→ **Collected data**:
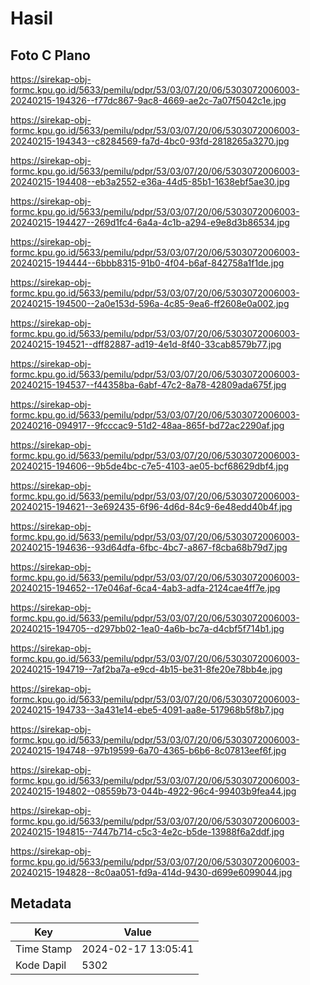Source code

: # Hasil

## Foto C Plano

https://sirekap-obj-formc.kpu.go.id/5633/pemilu/pdpr/53/03/07/20/06/5303072006003-20240215-194326--f77dc867-9ac8-4669-ae2c-7a07f5042c1e.jpg

https://sirekap-obj-formc.kpu.go.id/5633/pemilu/pdpr/53/03/07/20/06/5303072006003-20240215-194343--c8284569-fa7d-4bc0-93fd-2818265a3270.jpg

https://sirekap-obj-formc.kpu.go.id/5633/pemilu/pdpr/53/03/07/20/06/5303072006003-20240215-194408--eb3a2552-e36a-44d5-85b1-1638ebf5ae30.jpg

https://sirekap-obj-formc.kpu.go.id/5633/pemilu/pdpr/53/03/07/20/06/5303072006003-20240215-194427--269d1fc4-6a4a-4c1b-a294-e9e8d3b86534.jpg

https://sirekap-obj-formc.kpu.go.id/5633/pemilu/pdpr/53/03/07/20/06/5303072006003-20240215-194444--6bbb8315-91b0-4f04-b6af-842758a1f1de.jpg

https://sirekap-obj-formc.kpu.go.id/5633/pemilu/pdpr/53/03/07/20/06/5303072006003-20240215-194500--2a0e153d-596a-4c85-9ea6-ff2608e0a002.jpg

https://sirekap-obj-formc.kpu.go.id/5633/pemilu/pdpr/53/03/07/20/06/5303072006003-20240215-194521--dff82887-ad19-4e1d-8f40-33cab8579b77.jpg

https://sirekap-obj-formc.kpu.go.id/5633/pemilu/pdpr/53/03/07/20/06/5303072006003-20240215-194537--f44358ba-6abf-47c2-8a78-42809ada675f.jpg

https://sirekap-obj-formc.kpu.go.id/5633/pemilu/pdpr/53/03/07/20/06/5303072006003-20240216-094917--9fcccac9-51d2-48aa-865f-bd72ac2290af.jpg

https://sirekap-obj-formc.kpu.go.id/5633/pemilu/pdpr/53/03/07/20/06/5303072006003-20240215-194606--9b5de4bc-c7e5-4103-ae05-bcf68629dbf4.jpg

https://sirekap-obj-formc.kpu.go.id/5633/pemilu/pdpr/53/03/07/20/06/5303072006003-20240215-194621--3e692435-6f96-4d6d-84c9-6e48edd40b4f.jpg

https://sirekap-obj-formc.kpu.go.id/5633/pemilu/pdpr/53/03/07/20/06/5303072006003-20240215-194636--93d64dfa-6fbc-4bc7-a867-f8cba68b79d7.jpg

https://sirekap-obj-formc.kpu.go.id/5633/pemilu/pdpr/53/03/07/20/06/5303072006003-20240215-194652--17e046af-6ca4-4ab3-adfa-2124cae4ff7e.jpg

https://sirekap-obj-formc.kpu.go.id/5633/pemilu/pdpr/53/03/07/20/06/5303072006003-20240215-194705--d297bb02-1ea0-4a6b-bc7a-d4cbf5f714b1.jpg

https://sirekap-obj-formc.kpu.go.id/5633/pemilu/pdpr/53/03/07/20/06/5303072006003-20240215-194719--7af2ba7a-e9cd-4b15-be31-8fe20e78bb4e.jpg

https://sirekap-obj-formc.kpu.go.id/5633/pemilu/pdpr/53/03/07/20/06/5303072006003-20240215-194733--3a431e14-ebe5-4091-aa8e-517968b5f8b7.jpg

https://sirekap-obj-formc.kpu.go.id/5633/pemilu/pdpr/53/03/07/20/06/5303072006003-20240215-194748--97b19599-6a70-4365-b6b6-8c07813eef6f.jpg

https://sirekap-obj-formc.kpu.go.id/5633/pemilu/pdpr/53/03/07/20/06/5303072006003-20240215-194802--08559b73-044b-4922-96c4-99403b9fea44.jpg

https://sirekap-obj-formc.kpu.go.id/5633/pemilu/pdpr/53/03/07/20/06/5303072006003-20240215-194815--7447b714-c5c3-4e2c-b5de-13988f6a2ddf.jpg

https://sirekap-obj-formc.kpu.go.id/5633/pemilu/pdpr/53/03/07/20/06/5303072006003-20240215-194828--8c0aa051-fd9a-414d-9430-d699e6099044.jpg


## Metadata

| Key        | Value               |
| ---------- | ------------------- |
| Time Stamp | 2024-02-17 13:05:41 |
| Kode Dapil | 5302                |




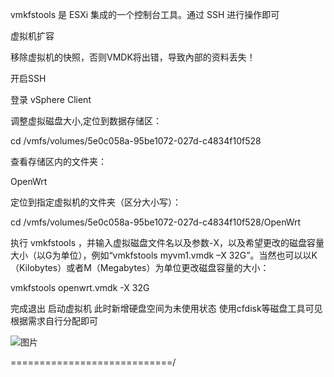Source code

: vmkfstools 是 ESXi 集成的一个控制台工具。通过 SSH 进行操作即可

虚拟机扩容

移除虚拟机的快照，否则VMDK将出错，导致內部的资料丢失！

开启SSH

登录 vSphere Client

调整虚拟磁盘大小,定位到数据存储区：

cd /vmfs/volumes/5e0c058a-95be1072-027d-c4834f10f528


查看存储区内的文件夹：

OpenWrt


定位到指定虚拟机的文件夹（区分大小写）：

cd /vmfs/volumes/5e0c058a-95be1072-027d-c4834f10f528/OpenWrt

执行 vmkfstools ，并输入虚拟磁盘文件名以及参数-X，以及希望更改的磁盘容量大小（以G为单位），例如“vmkfstools myvm1.vmdk –X 32G”。当然也可以以K（Kilobytes）或者M（Megabytes）为单位更改磁盘容量的大小：

vmkfstools openwrt.vmdk -X 32G

完成退出 启动虚拟机 此时新增硬盘空间为未使用状态 使用cfdisk等磁盘工具可见 根据需求自行分配即可

![图片](https://user-images.githubusercontent.com/75330257/111591502-7fc71e00-8802-11eb-9ab6-bbe162153c60.png)


============================/

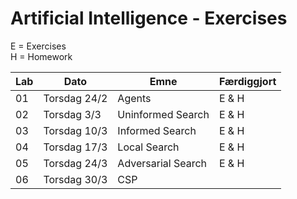 # Artificial Intelligence - Exercises

E = Exercises  
H = Homework

| Lab | Dato         | Emne               | Færdiggjort |
|-----|--------------|--------------------|-------------|
| 01  | Torsdag 24/2 | Agents             | E & H       |
| 02  | Torsdag 3/3  | Uninformed Search  | E & H       |
| 03  | Torsdag 10/3 | Informed Search    | E & H       |
| 04  | Torsdag 17/3 | Local Search       | E & H       |
| 05  | Torsdag 24/3 | Adversarial Search | E & H       |
| 06  | Torsdag 30/3 | CSP |        |
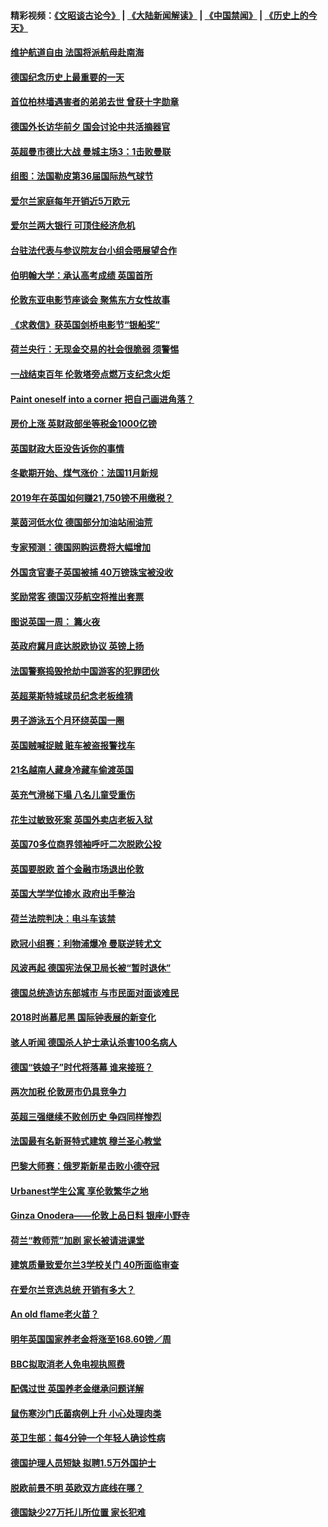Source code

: #### 精彩视频：[《文昭谈古论今》](https://github.com/gfw-breaker/wenzhao/blob/master/README.md?t=11141231) | [《大陆新闻解读》](https://github.com/gfw-breaker/ntdtv-comedy/blob/master/README.md?t=11141231) | [《中国禁闻》](https://github.com/gfw-breaker/ntdtv-news/blob/master/README.md?t=11141231) | [《历史上的今天》](https://github.com/gfw-breaker/today-in-history/blob/master/README.md?t=11141231) 

#### [维护航道自由 法国将派航母赴南海](../pages/nsc974/n10851001.md?t=11141231) 

#### [德国纪念历史上最重要的一天](../pages/nsc974/n10849304.md?t=11141231) 

#### [首位柏林墙遇害者的弟弟去世 曾获十字勋章](../pages/nsc974/n10849268.md?t=11141231) 

#### [德国外长访华前夕 国会讨论中共活摘器官](../pages/nsc974/n10848903.md?t=11141231) 

#### [英超曼市德比大战 曼城主场3：1击败曼联](../pages/nsc974/n10848899.md?t=11141231) 

#### [组图：法国勒皮第36届国际热气球节](../pages/nsc974/n10845459.md?t=11141231) 

#### [爱尔兰家庭每年开销近5万欧元](../pages/nsc974/n10844726.md?t=11141231) 

#### [爱尔兰两大银行 可顶住经济危机](../pages/nsc974/n10844706.md?t=11141231) 

#### [台驻法代表与参议院友台小组会晤展望合作](../pages/nsc974/n10843796.md?t=11141231) 

#### [伯明翰大学：承认高考成绩 英国首所](../pages/nsc974/n10843334.md?t=11141231) 

#### [伦敦东亚电影节座谈会 聚焦东方女性故事](../pages/nsc974/n10843306.md?t=11141231) 

#### [《求救信》获英国剑桥电影节“银船奖”](../pages/nsc974/n10842268.md?t=11141231) 

#### [荷兰央行：无现金交易的社会很脆弱 须警惕](../pages/nsc974/n10841150.md?t=11141231) 

#### [一战结束百年 伦敦塔旁点燃万支纪念火炬](../pages/nsc974/n10841092.md?t=11141231) 

#### [Paint oneself into a corner 把自己画进角落？](../pages/nsc974/n10841190.md?t=11141231) 

#### [房价上涨 英财政部坐等税金1000亿镑](../pages/nsc974/n10841187.md?t=11141231) 

#### [英国财政大臣没告诉你的事情](../pages/nsc974/n10841141.md?t=11141231) 

#### [冬歇期开始、煤气涨价：法国11月新规](../pages/nsc974/n10841075.md?t=11141231) 

#### [2019年在英国如何赚21,750镑不用缴税？](../pages/nsc974/n10841101.md?t=11141231) 

#### [莱茵河低水位 德国部分加油站闹油荒](../pages/nsc974/n10841002.md?t=11141231) 

#### [专家预测：德国网购运费将大幅增加](../pages/nsc974/n10840951.md?t=11141231) 

#### [外国贪官妻子英国被捕 40万镑珠宝被没收](../pages/nsc974/n10838830.md?t=11141231) 

#### [奖励常客 德国汉莎航空将推出套票](../pages/nsc974/n10838351.md?t=11141231) 

#### [图说英国一周： 篝火夜](../pages/nsc974/n10838913.md?t=11141231) 

#### [英政府冀月底达脱欧协议 英镑上扬](../pages/nsc974/n10838808.md?t=11141231) 

#### [法国警察捣毁抢劫中国游客的犯罪团伙](../pages/nsc974/n10838404.md?t=11141231) 

#### [英超莱斯特城球员纪念老板维猜](../pages/nsc974/n10838894.md?t=11141231) 

#### [男子游泳五个月环绕英国一圈](../pages/nsc974/n10838885.md?t=11141231) 

#### [英国贼喊捉贼 赃车被盗报警找车](../pages/nsc974/n10838877.md?t=11141231) 

#### [21名越南人藏身冷藏车偷渡英国](../pages/nsc974/n10838871.md?t=11141231) 

#### [英充气滑梯下塌 八名儿童受重伤](../pages/nsc974/n10838865.md?t=11141231) 

#### [花生过敏致死案 英国外卖店老板入狱](../pages/nsc974/n10838857.md?t=11141231) 

#### [英国70多位商界领袖呼吁二次脱欧公投](../pages/nsc974/n10838826.md?t=11141231) 

#### [英国要脱欧 首个金融市场退出伦敦](../pages/nsc974/n10838815.md?t=11141231) 

#### [英国大学学位掺水 政府出手整治](../pages/nsc974/n10838778.md?t=11141231) 

#### [荷兰法院判决：电斗车该禁](../pages/nsc974/n10838448.md?t=11141231) 

#### [欧冠小组赛：利物浦爆冷 曼联逆转尤文](../pages/nsc974/n10837241.md?t=11141231) 

#### [风波再起 德国宪法保卫局长被“暂时退休”](../pages/nsc974/n10835736.md?t=11141231) 

#### [德国总统造访东部城市 与市民面对面谈难民](../pages/nsc974/n10835895.md?t=11141231) 

#### [2018时尚慕尼黑 国际钟表展的新变化](../pages/nsc974/n10836048.md?t=11141231) 

#### [骇人听闻 德国杀人护士承认杀害100名病人](../pages/nsc974/n10835823.md?t=11141231) 

#### [德国“铁娘子”时代将落幕 谁来接班？](../pages/nsc974/n10833701.md?t=11141231) 

#### [两次加税 伦敦房市仍具竞争力](../pages/nsc974/n10832030.md?t=11141231) 

#### [英超三强继续不败创历史 争四同样惨烈](../pages/nsc974/n10830095.md?t=11141231) 

#### [法国最有名新哥特式建筑 穆兰圣心教堂](../pages/nsc974/n10829754.md?t=11141231) 

#### [巴黎大师赛：俄罗斯新星击败小德夺冠](../pages/nsc974/n10830134.md?t=11141231) 

#### [Urbanest学生公寓 享伦敦繁华之地](../pages/nsc974/n10828080.md?t=11141231) 

#### [Ginza Onodera——伦敦上品日料 银座小野寺](../pages/nsc974/n10828069.md?t=11141231) 

#### [荷兰“教师荒”加剧 家长被请进课堂](../pages/nsc974/n10826148.md?t=11141231) 

#### [建筑质量致爱尔兰3学校关门 40所面临审查](../pages/nsc974/n10826209.md?t=11141231) 

#### [在爱尔兰竞选总统 开销有多大？](../pages/nsc974/n10826165.md?t=11141231) 

#### [An old flame老火苗？](../pages/nsc974/n10825994.md?t=11141231) 

#### [明年英国国家养老金将涨至168.60镑／周](../pages/nsc974/n10825971.md?t=11141231) 

#### [BBC拟取消老人免电视执照费](../pages/nsc974/n10825959.md?t=11141231) 

#### [配偶过世 英国养老金继承问题详解](../pages/nsc974/n10825931.md?t=11141231) 

#### [鼠伤寒沙门氏菌病例上升 小心处理肉类](../pages/nsc974/n10825924.md?t=11141231) 

#### [英卫生部：每4分钟一个年轻人确诊性病](../pages/nsc974/n10825910.md?t=11141231) 

#### [德国护理人员短缺 拟聘1.5万外国护士](../pages/nsc974/n10824186.md?t=11141231) 

#### [脱欧前景不明 英欧双方底线在哪？](../pages/nsc974/n10823749.md?t=11141231) 

#### [德国缺少27万托儿所位置 家长犯难](../pages/nsc974/n10824147.md?t=11141231)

→ **Problem requirements**:
From the records above, report the count of lines containing "vmkfstools" and nothing more.

→ **Output for this task**:
3